▶ About this task
For the data below, count the lines that have the string "consumer" and state that number by itself.

▶ Task input

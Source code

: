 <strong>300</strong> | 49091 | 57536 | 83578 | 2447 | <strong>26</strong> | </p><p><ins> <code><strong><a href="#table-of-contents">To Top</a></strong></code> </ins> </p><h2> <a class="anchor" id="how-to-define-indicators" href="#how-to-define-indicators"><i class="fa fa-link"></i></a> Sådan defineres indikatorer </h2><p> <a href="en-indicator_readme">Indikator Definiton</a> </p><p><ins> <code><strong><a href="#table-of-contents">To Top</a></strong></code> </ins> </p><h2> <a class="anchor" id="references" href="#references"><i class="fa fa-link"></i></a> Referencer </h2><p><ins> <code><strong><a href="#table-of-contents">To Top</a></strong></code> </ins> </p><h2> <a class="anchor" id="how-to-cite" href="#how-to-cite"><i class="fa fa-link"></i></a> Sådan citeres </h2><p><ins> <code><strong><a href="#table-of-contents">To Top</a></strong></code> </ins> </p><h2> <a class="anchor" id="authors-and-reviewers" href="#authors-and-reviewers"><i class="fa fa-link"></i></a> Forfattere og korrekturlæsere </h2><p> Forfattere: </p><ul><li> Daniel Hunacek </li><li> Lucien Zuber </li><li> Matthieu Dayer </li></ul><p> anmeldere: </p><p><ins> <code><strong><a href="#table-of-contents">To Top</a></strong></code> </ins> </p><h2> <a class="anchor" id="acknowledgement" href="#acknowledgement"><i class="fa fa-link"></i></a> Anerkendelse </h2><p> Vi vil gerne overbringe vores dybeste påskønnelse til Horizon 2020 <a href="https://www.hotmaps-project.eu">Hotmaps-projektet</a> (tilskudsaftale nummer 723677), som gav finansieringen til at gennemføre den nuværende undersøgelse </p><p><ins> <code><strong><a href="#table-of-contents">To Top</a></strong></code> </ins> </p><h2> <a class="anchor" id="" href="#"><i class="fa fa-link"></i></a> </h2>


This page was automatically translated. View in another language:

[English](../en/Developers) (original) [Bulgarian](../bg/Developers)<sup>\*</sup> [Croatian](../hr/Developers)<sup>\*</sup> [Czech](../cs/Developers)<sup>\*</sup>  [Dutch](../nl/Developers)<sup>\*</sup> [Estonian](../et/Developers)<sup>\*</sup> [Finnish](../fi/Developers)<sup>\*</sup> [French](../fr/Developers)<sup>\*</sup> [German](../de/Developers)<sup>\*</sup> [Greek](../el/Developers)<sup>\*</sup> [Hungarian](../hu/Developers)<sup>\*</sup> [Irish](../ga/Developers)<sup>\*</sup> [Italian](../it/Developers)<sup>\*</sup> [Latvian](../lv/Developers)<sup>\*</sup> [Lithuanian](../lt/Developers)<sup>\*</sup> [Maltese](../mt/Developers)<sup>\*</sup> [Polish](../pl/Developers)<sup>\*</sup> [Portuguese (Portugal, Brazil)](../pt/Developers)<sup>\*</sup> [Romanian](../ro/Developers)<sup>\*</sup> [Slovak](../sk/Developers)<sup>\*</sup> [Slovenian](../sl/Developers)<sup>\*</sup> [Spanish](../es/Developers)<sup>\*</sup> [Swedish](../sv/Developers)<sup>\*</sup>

* * *

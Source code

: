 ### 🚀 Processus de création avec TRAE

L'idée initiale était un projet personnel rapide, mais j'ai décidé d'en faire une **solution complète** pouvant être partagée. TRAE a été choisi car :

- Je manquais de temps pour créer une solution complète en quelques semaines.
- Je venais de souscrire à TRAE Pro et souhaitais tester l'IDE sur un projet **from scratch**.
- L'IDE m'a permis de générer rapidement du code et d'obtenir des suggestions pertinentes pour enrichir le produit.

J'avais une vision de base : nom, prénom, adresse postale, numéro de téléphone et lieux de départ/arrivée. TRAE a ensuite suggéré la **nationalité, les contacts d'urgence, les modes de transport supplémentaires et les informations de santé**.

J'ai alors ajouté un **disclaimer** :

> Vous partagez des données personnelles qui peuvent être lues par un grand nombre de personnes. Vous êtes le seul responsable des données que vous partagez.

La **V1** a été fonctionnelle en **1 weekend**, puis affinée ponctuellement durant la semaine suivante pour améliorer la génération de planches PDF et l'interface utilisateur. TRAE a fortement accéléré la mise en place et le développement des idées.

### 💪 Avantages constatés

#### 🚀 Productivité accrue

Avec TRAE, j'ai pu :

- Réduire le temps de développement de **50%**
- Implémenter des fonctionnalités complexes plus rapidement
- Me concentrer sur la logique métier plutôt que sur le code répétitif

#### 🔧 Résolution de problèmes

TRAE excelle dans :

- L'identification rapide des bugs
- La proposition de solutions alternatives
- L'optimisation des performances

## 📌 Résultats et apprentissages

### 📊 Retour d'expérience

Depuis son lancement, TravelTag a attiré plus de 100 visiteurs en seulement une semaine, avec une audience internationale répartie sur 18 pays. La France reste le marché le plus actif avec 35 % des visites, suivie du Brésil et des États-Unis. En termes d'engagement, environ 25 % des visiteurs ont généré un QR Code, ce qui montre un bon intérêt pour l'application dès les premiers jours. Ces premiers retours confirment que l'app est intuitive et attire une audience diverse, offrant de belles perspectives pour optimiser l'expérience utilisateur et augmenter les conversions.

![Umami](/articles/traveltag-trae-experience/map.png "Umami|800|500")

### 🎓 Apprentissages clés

==

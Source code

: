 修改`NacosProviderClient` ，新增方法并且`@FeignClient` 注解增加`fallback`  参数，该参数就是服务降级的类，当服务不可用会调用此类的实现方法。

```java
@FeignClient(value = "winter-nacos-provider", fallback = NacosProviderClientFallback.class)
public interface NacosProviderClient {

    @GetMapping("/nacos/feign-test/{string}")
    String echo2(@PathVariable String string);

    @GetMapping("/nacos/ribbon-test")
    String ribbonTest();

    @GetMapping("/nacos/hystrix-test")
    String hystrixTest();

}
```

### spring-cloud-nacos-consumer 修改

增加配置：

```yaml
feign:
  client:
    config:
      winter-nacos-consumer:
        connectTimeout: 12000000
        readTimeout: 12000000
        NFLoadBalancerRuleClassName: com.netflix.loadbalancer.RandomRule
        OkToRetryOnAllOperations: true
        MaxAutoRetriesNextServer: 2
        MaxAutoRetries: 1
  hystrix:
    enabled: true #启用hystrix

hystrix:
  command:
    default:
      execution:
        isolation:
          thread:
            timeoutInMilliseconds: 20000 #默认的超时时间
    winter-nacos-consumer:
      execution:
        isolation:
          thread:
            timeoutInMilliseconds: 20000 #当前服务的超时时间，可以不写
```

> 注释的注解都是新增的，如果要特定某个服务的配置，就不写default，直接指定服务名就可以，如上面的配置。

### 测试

▶ Response area
3